Face of Defense: Chaplain Helps Marines in Afghanistan
By Marine Corps Lance Cpl. Mark Garcia
Regional Command Southwest
FORWARD OPERATING BASE DELARAM II, March 26, 2012 Growing up as a self-described “military brat,” Navy Chaplain (Lt. Cmdr.) Mark Tews said he knew he wanted to serve his country. But he also felt a calling to be a minister.
Navy Chaplain (Lt. Cmdr.) Mark Tews grew up in a military family and now provides for the spiritual needs of Marines deployed to Afghanistan. U.S. Marine Corps photo by Lance Cpl. Mark Garcia
(Click photo for screen-resolution image);high-resolution image available.
Before his June 1996 commissioning, the chaplain for Regimental Combat Team 6 said, he had been a minister at a parish for four years and knew he wanted to continue that career while in the military.
“I always wanted to kind of follow in my dad’s footsteps by being patriotic and serving my country, but I also had a calling to ministry,” said Tews, 53, from Alvin, Texas. “I knew the only job I could do that in would be as a chaplain, and the Navy happened to be the only branch looking for chaplains at the time.”
During his time in the Navy, Tews has had the opportunity to be a chaplain for Marines, Coast Guardsmen, and has served in Navy surface and aviation commands.
“I think the Navy is one of the greatest opportunities I’ve ever had,” Tews said. “I’ve liked the Navy ever since I decided to join. I like the variety and diversity associated with my job.”
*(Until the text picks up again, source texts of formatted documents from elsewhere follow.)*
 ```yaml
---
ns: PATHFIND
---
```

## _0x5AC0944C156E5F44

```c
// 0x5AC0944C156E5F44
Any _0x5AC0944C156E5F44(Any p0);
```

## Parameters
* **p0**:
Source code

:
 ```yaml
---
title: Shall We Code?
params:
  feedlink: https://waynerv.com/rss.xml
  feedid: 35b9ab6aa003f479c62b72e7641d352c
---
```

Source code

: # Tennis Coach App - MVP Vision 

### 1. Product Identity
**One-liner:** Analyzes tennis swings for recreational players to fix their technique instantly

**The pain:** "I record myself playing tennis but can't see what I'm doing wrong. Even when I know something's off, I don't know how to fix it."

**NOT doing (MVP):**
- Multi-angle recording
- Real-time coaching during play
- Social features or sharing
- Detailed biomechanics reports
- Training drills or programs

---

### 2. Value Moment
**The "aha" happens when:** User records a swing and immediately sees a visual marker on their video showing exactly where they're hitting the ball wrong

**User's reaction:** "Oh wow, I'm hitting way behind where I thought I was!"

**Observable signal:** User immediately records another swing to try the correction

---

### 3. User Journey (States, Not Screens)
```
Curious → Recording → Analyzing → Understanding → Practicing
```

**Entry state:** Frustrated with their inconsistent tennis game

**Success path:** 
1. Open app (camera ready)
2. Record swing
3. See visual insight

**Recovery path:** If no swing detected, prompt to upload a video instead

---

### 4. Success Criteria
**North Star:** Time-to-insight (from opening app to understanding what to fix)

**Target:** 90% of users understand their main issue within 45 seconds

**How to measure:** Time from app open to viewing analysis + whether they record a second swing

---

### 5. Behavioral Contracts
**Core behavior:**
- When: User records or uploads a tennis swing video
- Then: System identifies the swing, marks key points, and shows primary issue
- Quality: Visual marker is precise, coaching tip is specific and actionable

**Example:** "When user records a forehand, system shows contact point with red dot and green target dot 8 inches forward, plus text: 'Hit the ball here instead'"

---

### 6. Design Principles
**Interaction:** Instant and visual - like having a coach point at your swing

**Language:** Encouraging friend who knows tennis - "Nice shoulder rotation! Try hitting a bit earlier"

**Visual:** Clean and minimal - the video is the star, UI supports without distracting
During his career, Tews said, one of his sons served a four-year enlistment in the Marine Corps, which allowed him to gain some insight into what Marines go through.
“He’s one of the best chaplains I’ve ever worked for,” said Navy Petty Officer 2nd Class James Vanzella, a religious assistant from Lodi, N.J. “He can relate to the Marines because one of his sons is a former Marine. He knows how to talk with and handle Marines -- get on their level, understand where they’re coming from and what they’re going through.”
Vanzella said it is extremely important for Marines to have a chaplain at their disposal.
“If a Marine is having a bad day and needs a place to go and to feel safe and talk about any issues, the chaplain is always there for them,” he explained. “For Marines, this is a place of sanctuary where they don’t have to worry about anything and can talk with the chaplain about anything.”
After serving close to 16 years, Tews said, he wanted the chance to work with Marines again before retiring.
“I wanted to come back to the Marine side after being with the Navy for so long,” he said. “At my first duty station, I got to work with the Marines, and I enjoyed it a lot and wanted to get back to working with the Marines before it’s all said and done.”
While Tews misses his wife and sons, he misses 15-month-old granddaughter the most, he said. But he added that he understands that while serving his year-long deployment, his mission is to counsel, mentor and look after the Marines here.